What is needed: Filter the listing down to the lines containing the word "dubbed".

━━━━━━━━

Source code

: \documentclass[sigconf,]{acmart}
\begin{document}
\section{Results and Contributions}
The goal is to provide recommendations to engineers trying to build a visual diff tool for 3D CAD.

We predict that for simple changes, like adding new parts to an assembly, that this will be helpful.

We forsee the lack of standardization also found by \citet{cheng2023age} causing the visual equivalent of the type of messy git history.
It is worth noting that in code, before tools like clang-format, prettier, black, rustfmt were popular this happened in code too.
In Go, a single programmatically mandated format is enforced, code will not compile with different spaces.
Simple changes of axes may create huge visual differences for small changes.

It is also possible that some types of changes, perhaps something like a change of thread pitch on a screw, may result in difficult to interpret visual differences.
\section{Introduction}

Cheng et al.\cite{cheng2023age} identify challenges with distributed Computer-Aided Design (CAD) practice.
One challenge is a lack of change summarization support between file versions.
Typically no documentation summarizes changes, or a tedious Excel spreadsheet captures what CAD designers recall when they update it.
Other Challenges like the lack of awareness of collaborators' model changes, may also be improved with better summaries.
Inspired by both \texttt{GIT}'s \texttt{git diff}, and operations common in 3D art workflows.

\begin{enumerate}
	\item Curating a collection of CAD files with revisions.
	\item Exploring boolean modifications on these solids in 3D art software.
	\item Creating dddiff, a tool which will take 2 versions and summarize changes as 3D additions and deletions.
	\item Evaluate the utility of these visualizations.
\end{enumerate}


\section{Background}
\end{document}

━━━━━━━━

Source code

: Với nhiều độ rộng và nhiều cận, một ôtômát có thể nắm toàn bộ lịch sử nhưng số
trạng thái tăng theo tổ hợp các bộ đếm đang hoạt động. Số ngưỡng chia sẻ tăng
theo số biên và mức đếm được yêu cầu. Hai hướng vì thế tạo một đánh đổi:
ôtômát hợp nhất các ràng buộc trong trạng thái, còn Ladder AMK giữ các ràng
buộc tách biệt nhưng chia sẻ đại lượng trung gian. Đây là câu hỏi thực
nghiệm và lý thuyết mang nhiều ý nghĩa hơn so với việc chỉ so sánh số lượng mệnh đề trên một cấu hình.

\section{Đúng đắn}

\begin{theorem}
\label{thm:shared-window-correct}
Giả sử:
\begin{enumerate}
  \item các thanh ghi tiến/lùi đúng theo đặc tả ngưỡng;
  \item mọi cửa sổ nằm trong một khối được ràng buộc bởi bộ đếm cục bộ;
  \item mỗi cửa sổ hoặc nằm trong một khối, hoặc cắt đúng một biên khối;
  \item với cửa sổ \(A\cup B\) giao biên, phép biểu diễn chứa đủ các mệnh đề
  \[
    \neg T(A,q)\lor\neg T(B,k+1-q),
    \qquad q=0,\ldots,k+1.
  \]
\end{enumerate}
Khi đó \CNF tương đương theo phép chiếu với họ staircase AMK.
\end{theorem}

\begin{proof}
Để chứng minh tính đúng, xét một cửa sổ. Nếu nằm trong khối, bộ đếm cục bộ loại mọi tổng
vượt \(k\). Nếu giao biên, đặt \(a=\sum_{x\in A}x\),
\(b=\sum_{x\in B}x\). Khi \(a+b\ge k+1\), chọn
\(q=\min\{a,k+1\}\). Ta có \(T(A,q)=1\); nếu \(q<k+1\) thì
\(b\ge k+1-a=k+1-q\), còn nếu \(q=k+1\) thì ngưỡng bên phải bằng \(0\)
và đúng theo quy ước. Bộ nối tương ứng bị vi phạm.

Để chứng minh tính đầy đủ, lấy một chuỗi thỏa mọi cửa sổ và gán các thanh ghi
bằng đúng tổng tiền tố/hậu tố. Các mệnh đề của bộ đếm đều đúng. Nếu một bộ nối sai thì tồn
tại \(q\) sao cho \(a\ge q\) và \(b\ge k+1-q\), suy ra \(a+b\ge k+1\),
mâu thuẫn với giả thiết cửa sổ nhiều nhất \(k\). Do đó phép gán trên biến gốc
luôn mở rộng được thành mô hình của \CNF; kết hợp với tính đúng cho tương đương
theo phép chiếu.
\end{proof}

━━━━━━━━

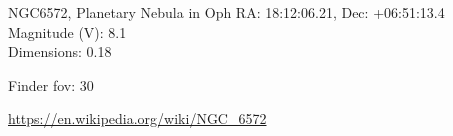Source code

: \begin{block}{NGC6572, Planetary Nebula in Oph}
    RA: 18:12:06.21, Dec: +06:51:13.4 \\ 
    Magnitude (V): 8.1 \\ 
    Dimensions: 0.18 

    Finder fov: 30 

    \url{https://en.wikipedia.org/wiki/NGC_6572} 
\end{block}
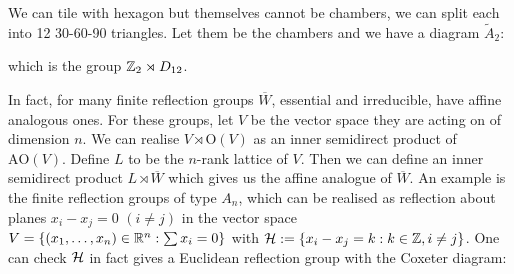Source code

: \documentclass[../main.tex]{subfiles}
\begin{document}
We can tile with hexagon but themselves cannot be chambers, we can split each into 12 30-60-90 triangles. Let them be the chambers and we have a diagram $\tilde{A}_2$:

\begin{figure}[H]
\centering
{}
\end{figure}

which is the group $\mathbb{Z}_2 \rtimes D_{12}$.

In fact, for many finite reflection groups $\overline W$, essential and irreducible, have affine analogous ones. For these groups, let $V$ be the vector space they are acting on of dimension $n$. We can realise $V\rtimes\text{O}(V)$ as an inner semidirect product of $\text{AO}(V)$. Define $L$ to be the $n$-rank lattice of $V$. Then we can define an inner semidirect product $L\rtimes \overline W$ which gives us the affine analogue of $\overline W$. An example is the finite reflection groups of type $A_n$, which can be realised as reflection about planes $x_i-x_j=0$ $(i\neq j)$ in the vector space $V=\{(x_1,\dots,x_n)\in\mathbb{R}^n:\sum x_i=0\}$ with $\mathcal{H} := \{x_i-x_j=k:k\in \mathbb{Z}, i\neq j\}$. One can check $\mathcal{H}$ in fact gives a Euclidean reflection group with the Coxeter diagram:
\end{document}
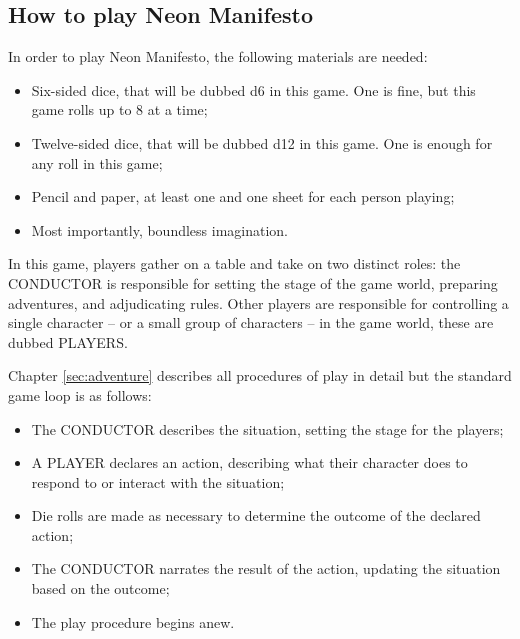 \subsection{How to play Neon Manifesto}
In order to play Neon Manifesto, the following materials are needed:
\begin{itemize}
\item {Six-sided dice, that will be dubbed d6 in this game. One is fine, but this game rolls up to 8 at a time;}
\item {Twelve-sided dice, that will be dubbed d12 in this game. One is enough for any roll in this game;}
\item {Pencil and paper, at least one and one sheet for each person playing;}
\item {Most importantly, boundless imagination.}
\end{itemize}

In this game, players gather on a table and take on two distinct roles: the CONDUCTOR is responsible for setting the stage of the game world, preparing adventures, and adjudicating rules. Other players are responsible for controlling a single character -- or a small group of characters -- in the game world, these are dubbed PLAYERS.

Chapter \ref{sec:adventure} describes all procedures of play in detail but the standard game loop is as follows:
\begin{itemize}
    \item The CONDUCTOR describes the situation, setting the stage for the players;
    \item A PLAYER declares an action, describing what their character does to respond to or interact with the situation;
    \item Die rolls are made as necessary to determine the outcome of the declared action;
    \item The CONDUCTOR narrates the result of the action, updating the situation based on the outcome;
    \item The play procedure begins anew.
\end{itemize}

━━━━━━━━

Solution for this problem:
\item {Six-sided dice, that will be dubbed d6 in this game. One is fine, but this game rolls up to 8 at a time;}
\item {Twelve-sided dice, that will be dubbed d12 in this game. One is enough for any roll in this game;}
In this game, players gather on a table and take on two distinct roles: the CONDUCTOR is responsible for setting the stage of the game world, preparing adventures, and adjudicating rules. Other players are responsible for controlling a single character -- or a small group of characters -- in the game world, these are dubbed PLAYERS.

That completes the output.